##### RECORD EXCERPTS #####
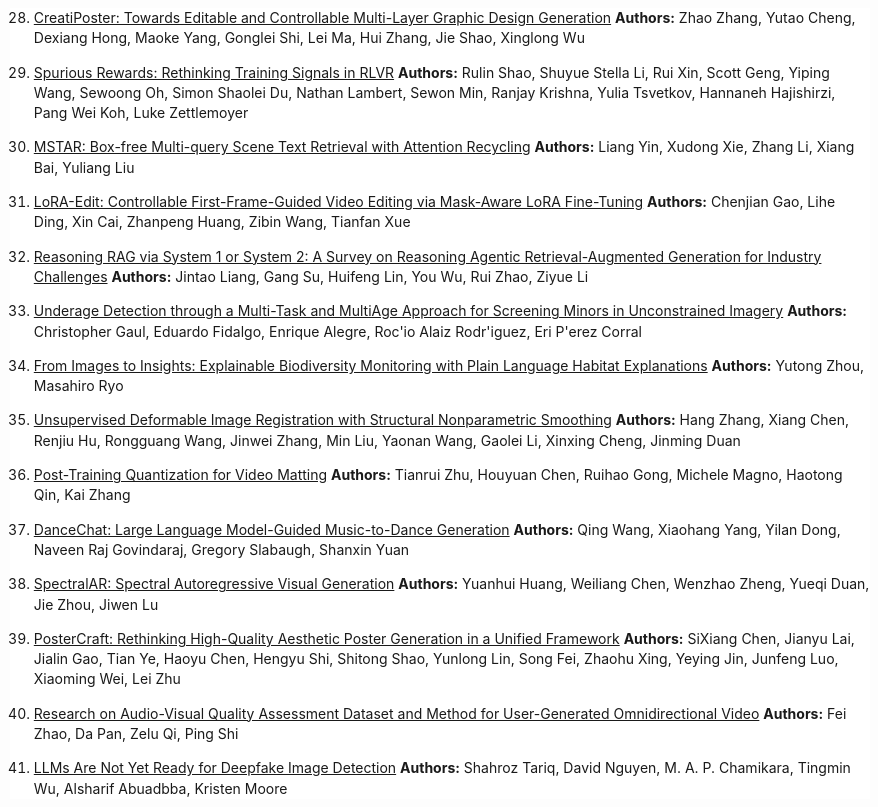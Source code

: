 28. [CreatiPoster: Towards Editable and Controllable Multi-Layer Graphic Design Generation](#link28)
**Authors:** Zhao Zhang, Yutao Cheng, Dexiang Hong, Maoke Yang, Gonglei Shi, Lei Ma, Hui Zhang, Jie Shao, Xinglong Wu

29. [Spurious Rewards: Rethinking Training Signals in RLVR](#link29)
**Authors:** Rulin Shao, Shuyue Stella Li, Rui Xin, Scott Geng, Yiping Wang, Sewoong Oh, Simon Shaolei Du, Nathan Lambert, Sewon Min, Ranjay Krishna, Yulia Tsvetkov, Hannaneh Hajishirzi, Pang Wei Koh, Luke Zettlemoyer

30. [MSTAR: Box-free Multi-query Scene Text Retrieval with Attention Recycling](#link30)
**Authors:** Liang Yin, Xudong Xie, Zhang Li, Xiang Bai, Yuliang Liu

31. [LoRA-Edit: Controllable First-Frame-Guided Video Editing via Mask-Aware LoRA Fine-Tuning](#link31)
**Authors:** Chenjian Gao, Lihe Ding, Xin Cai, Zhanpeng Huang, Zibin Wang, Tianfan Xue

32. [Reasoning RAG via System 1 or System 2: A Survey on Reasoning Agentic Retrieval-Augmented Generation for Industry Challenges](#link32)
**Authors:** Jintao Liang, Gang Su, Huifeng Lin, You Wu, Rui Zhao, Ziyue Li

33. [Underage Detection through a Multi-Task and MultiAge Approach for Screening Minors in Unconstrained Imagery](#link33)
**Authors:** Christopher Gaul, Eduardo Fidalgo, Enrique Alegre, Roc\'io Alaiz Rodr\'iguez, Eri P\'erez Corral

34. [From Images to Insights: Explainable Biodiversity Monitoring with Plain Language Habitat Explanations](#link34)
**Authors:** Yutong Zhou, Masahiro Ryo

35. [Unsupervised Deformable Image Registration with Structural Nonparametric Smoothing](#link35)
**Authors:** Hang Zhang, Xiang Chen, Renjiu Hu, Rongguang Wang, Jinwei Zhang, Min Liu, Yaonan Wang, Gaolei Li, Xinxing Cheng, Jinming Duan

36. [Post-Training Quantization for Video Matting](#link36)
**Authors:** Tianrui Zhu, Houyuan Chen, Ruihao Gong, Michele Magno, Haotong Qin, Kai Zhang

37. [DanceChat: Large Language Model-Guided Music-to-Dance Generation](#link37)
**Authors:** Qing Wang, Xiaohang Yang, Yilan Dong, Naveen Raj Govindaraj, Gregory Slabaugh, Shanxin Yuan

38. [SpectralAR: Spectral Autoregressive Visual Generation](#link38)
**Authors:** Yuanhui Huang, Weiliang Chen, Wenzhao Zheng, Yueqi Duan, Jie Zhou, Jiwen Lu

39. [PosterCraft: Rethinking High-Quality Aesthetic Poster Generation in a Unified Framework](#link39)
**Authors:** SiXiang Chen, Jianyu Lai, Jialin Gao, Tian Ye, Haoyu Chen, Hengyu Shi, Shitong Shao, Yunlong Lin, Song Fei, Zhaohu Xing, Yeying Jin, Junfeng Luo, Xiaoming Wei, Lei Zhu

40. [Research on Audio-Visual Quality Assessment Dataset and Method for User-Generated Omnidirectional Video](#link40)
**Authors:** Fei Zhao, Da Pan, Zelu Qi, Ping Shi

41. [LLMs Are Not Yet Ready for Deepfake Image Detection](#link41)
**Authors:** Shahroz Tariq, David Nguyen, M. A. P. Chamikara, Tingmin Wu, Alsharif Abuadbba, Kristen Moore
#####
TASK PROMPT:
Above are the entries. Quote exactly the lines from the one bearing "29. [Spurious Rewards: Rethinking" through the one bearing "Koh, Luke Zettlemoyer".

YOUR SOLUTION:
29. [Spurious Rewards: Rethinking Training Signals in RLVR](#link29)
**Authors:** Rulin Shao, Shuyue Stella Li, Rui Xin, Scott Geng, Yiping Wang, Sewoong Oh, Simon Shaolei Du, Nathan Lambert, Sewon Min, Ranjay Krishna, Yulia Tsvetkov, Hannaneh Hajishirzi, Pang Wei Koh, Luke Zettlemoyer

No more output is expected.